Background
Caleb Lomu is a 21-year-old, 6'6", 313-pound Polynesian tackle out of Highland High School in Gilbert, Arizona, where he anchored a state championship offensive line and earned every major in-state honor available to a high school lineman. He came to Utah as a consensus four-star recruit in the 2023 class, choosing the Utes over Michigan, USC, Florida, and Tennessee.
At Utah
He redshirted in 2023, took over the starting left tackle job as a redshirt freshman in 2024, and never gave it back. Over two seasons as a starter he logged 25 games, allowed three total sacks across 800-plus pass blocking snaps, earned First Team All-Big 12 honors in 2025, and did it all while maintaining Academic All-Big 12 status and a business degree. He declared after his redshirt sophomore season with 27 career starts, no documented injuries, and four career penalties. The profile coming out of college is a high-character, high-motor, low-maintenance prospect who got better every single season he played.
The Good Tape
Lomu's calling card is pass protection, and it is legitimate. Zero sacks on 383 snaps in 2025 is not a fluke. It is the product of genuine technical sophistication for a 21-year-old. His hand timing is among the best in this class. He does not just punch; he times the punch to the rusher's weight transfer, which is a learned skill that most tackles spend years developing. The snatch-trap technique specifically is elite level. When he gets his hands inside on a rusher's chest plate, the rep is effectively over.

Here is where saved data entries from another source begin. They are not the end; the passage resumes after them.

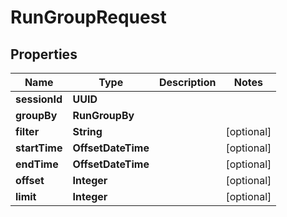 

# RunGroupRequest


## Properties

| Name | Type | Description | Notes |
|------------ | ------------- | ------------- | -------------|
|**sessionId** | **UUID** |  |  |
|**groupBy** | **RunGroupBy** |  |  |
|**filter** | **String** |  |  [optional] |
|**startTime** | **OffsetDateTime** |  |  [optional] |
|**endTime** | **OffsetDateTime** |  |  [optional] |
|**offset** | **Integer** |  |  [optional] |
|**limit** | **Integer** |  |  [optional] |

His mirror athleticism is real. The RAS of 9.77 confirms what the tape shows: elite explosion profile for his size. The 4.99 forty and 9'5" broad at 313 pounds are genuinely rare. That athleticism translates directly to his ability to expand his set point laterally, widen the corner against speed, and recover when he loses a half-step. Most tackles his size who get beat outside are done. Lomu redirects. Against twists and stunts his mental processing is ahead of his experience level. He passed off games cleanly and showed awareness that you cannot fully coach.
His pull blocking is a legitimate weapon. He locates second-level targets with spatial intelligence that fits zone and gap-pin-and-pull concepts naturally. For any offense running wide zone or pin-and-pull as a core identity, that is immediately deployable value.

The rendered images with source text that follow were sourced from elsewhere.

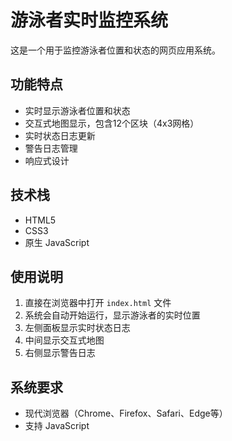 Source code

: # 游泳者实时监控系统

这是一个用于监控游泳者位置和状态的网页应用系统。

## 功能特点

- 实时显示游泳者位置和状态
- 交互式地图显示，包含12个区块（4x3网格）
- 实时状态日志更新
- 警告日志管理
- 响应式设计

## 技术栈

- HTML5
- CSS3
- 原生 JavaScript

## 使用说明

1. 直接在浏览器中打开 `index.html` 文件
2. 系统会自动开始运行，显示游泳者的实时位置
3. 左侧面板显示实时状态日志
4. 中间显示交互式地图
5. 右侧显示警告日志

## 系统要求

- 现代浏览器（Chrome、Firefox、Safari、Edge等）
- 支持 JavaScript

What gets underweighted in the skeptical reads on Lomu is how rare the combination of processing and athleticism actually is. Most tackles at this age have one or the other. Lomu has both, and that is the foundation every quality NFL tackle is built on. The strength will come. The football intelligence either exists or it does not, and his does.
The Bad Tape
The run game is a full tier below the pass protection and it is not a small gap. His core strength deficiency is the root cause of most of his technical breakdowns. He gets deep with his kick slide too frequently, opening the inside gap. Against defenders who cross his face with jab steps and direction changes, his mirroring is adequate but not reliable. On combo blocks he turns too far off the first level, killing his timing to the second level. Reach block hip discipline is inconsistent. His angles on outside runs to the second level are too deep. Against power rushers he can be grabbed and pulled forward out of his stance, which is a core strength problem that scheme can mask but cannot fix.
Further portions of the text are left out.